PROBLEM TO WORK ON: Go through the data and retrieve each line that includes the string "within".

EXERCISE MATERIAL:

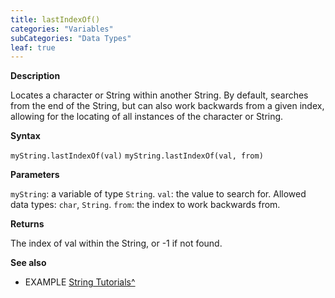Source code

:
 ```yaml
---
title: lastIndexOf()
categories: "Variables"
subCategories: "Data Types"
leaf: true
---
```


**Description**

Locates a character or String within another String. By default,
searches from the end of the String, but can also work backwards from a
given index, allowing for the locating of all instances of the character
or String.

**Syntax**

`myString.lastIndexOf(val)`
`myString.lastIndexOf(val, from)`

**Parameters**

`myString`: a variable of type `String`.
`val`: the value to search for. Allowed data types: `char`, `String`.
`from`: the index to work backwards from.

**Returns**

The index of val within the String, or -1 if not found.

**See also**

-   EXAMPLE [String
    Tutorials^](https://www.arduino.cc/en/Tutorial/BuiltInExamples#strings)
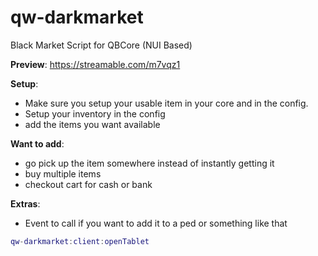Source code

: # qw-darkmarket
Black Market Script for QBCore (NUI Based)

**Preview**:
https://streamable.com/m7vqz1

**Setup**:
- Make sure you setup your usable item in your core and in the config.
- Setup your inventory in the config
- add the items you want available

**Want to add**:
- go pick up the item somewhere instead of instantly getting it
- buy multiple items
- checkout cart for cash or bank

**Extras**:
- Event to call if you want to add it to a ped or something like that

```lua
qw-darkmarket:client:openTablet
```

RESPONSE TO THIS TASK:
Locates a character or String within another String. By default,
The index of val within the String, or -1 if not found.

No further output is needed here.